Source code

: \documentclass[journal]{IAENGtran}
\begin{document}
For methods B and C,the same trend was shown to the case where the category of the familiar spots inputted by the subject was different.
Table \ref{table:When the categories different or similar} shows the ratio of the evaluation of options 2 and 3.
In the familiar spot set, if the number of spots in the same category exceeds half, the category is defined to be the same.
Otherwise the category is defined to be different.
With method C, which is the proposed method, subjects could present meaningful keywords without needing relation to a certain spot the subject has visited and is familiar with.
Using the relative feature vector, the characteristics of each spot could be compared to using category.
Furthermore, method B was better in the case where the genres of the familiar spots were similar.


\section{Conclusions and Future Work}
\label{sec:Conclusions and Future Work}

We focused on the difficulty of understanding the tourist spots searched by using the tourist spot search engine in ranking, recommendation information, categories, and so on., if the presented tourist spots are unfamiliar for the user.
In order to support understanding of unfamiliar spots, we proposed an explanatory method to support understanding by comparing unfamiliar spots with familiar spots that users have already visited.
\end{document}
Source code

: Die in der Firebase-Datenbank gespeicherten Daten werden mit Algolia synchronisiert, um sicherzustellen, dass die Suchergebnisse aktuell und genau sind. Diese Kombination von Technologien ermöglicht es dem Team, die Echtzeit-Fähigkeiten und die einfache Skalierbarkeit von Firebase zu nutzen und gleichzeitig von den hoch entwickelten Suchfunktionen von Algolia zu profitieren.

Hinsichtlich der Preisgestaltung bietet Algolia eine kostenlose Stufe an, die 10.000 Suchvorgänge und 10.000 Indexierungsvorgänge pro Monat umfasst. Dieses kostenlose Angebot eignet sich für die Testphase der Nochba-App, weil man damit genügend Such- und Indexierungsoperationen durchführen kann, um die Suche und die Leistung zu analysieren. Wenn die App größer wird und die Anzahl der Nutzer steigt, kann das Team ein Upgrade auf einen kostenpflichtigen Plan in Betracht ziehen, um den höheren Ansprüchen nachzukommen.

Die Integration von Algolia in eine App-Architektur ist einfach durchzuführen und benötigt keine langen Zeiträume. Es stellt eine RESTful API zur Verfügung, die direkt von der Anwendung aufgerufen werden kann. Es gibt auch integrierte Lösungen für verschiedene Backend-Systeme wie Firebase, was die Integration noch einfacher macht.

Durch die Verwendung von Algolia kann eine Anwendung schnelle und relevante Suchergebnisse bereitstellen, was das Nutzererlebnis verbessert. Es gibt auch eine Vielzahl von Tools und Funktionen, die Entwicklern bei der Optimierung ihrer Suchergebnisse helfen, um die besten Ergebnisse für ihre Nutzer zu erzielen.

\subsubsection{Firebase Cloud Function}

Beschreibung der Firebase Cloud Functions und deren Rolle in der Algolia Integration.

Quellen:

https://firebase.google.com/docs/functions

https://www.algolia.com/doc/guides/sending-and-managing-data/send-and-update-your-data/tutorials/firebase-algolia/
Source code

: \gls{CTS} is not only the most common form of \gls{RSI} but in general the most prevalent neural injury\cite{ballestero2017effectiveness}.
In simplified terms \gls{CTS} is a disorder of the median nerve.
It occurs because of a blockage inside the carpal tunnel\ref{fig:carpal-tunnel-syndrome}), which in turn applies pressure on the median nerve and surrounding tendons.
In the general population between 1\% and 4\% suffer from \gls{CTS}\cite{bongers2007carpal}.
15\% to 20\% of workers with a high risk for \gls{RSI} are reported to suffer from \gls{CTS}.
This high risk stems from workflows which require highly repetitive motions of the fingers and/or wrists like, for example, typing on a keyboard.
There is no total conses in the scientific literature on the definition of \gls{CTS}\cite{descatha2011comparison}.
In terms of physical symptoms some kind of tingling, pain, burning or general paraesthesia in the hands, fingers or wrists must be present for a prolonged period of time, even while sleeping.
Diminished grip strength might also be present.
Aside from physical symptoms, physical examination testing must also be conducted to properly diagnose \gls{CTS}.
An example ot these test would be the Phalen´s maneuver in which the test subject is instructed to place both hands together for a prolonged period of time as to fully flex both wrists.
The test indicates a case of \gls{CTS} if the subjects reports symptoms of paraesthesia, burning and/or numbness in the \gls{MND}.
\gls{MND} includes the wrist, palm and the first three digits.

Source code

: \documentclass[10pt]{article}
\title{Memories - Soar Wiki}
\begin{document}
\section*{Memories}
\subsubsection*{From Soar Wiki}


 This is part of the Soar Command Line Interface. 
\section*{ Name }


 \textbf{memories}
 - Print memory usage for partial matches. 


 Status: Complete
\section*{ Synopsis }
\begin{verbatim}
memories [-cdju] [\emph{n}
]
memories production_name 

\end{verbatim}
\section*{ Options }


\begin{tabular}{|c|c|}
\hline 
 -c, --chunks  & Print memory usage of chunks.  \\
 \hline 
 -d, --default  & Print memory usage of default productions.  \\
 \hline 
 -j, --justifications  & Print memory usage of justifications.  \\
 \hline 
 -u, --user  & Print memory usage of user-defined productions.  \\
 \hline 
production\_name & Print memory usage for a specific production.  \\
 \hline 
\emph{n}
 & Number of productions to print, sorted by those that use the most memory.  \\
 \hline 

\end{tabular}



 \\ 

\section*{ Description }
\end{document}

-------

> Problem requirements: The lines above that hold "Cloud" are the result; show every one of them.

> Completed exercise:
\subsubsection{Firebase Cloud Function}
Beschreibung der Firebase Cloud Functions und deren Rolle in der Algolia Integration.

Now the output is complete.